An amended model of the Senior Protections in Annuity Transactions regulation that would extend protections to all consumers was adopted by the Life Insurance and Annuities “A” Committee and now will be considered by the Kansas City, Mo.-based organization’s executive committee and plenary for full adoption. The measure could be voted on this spring by teleconference or at the summer NAIC meeting in June.

But the principle-based reserving project may be experiencing a hiccup, according to discussions during sessions at the meeting. Actuaries, regulators and insurers continue their work on the effort.

However, a CEO compromise reached by top executives of the American Council of Life Insurers, Washington, is at a delicate point, according to discussions held at the “A” Committee. The compromise, reached in April 2005, stated that a new system should include the development of preferred mortality tables as well as incorporate lapse rates into the reserving calculation for UL with secondary guarantees.
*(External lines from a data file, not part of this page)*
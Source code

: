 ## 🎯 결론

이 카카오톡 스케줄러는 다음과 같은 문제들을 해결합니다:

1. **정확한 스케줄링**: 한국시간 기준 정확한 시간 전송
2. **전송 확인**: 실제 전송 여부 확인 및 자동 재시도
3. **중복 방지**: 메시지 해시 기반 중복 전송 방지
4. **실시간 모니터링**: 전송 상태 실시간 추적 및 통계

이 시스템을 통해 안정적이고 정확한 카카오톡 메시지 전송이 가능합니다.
Prior to the compromise, the industry had been engaged in a fractious argument over Actuarial Guideline 38 and how it should be enforced.

During the Life & Health Actuarial Task Force meeting, regulators requested actuaries to review preferred actuarial tables developed by the ACLI. But, the hiccup is the use of lapse rates in the reserving formula. LHATF did not support the use of the lapse rates in the formula.

North Dakota Insurance Commissioner Jim Poolman, chair of the “A” Committee, directed regulators to find a solution. “If the lapse piece does not work, then find something that does,” he said. “The lapse rate piece won’t look the same but will meet the necessary timelines.”

Paul Graham, an ACLI life actuary, said there is no replacement solution at this point, but one will be developed because of the project’s importance.

The “A” Committee also adopted amendments to the Life Insurance and Annuities Replacement model regulation that would exempt term conversions among corporate affiliates from the model.

The NAIC’s executive committee and plenary fully adopted several life insurance initiatives including an extension of a sunset provision for Actuarial Guideline 39, which establishes reserves for variable annuities with guaranteed living benefits. The new sunset date is Jan. 1, 2008. The old sunset had been Jan. 1, 2006.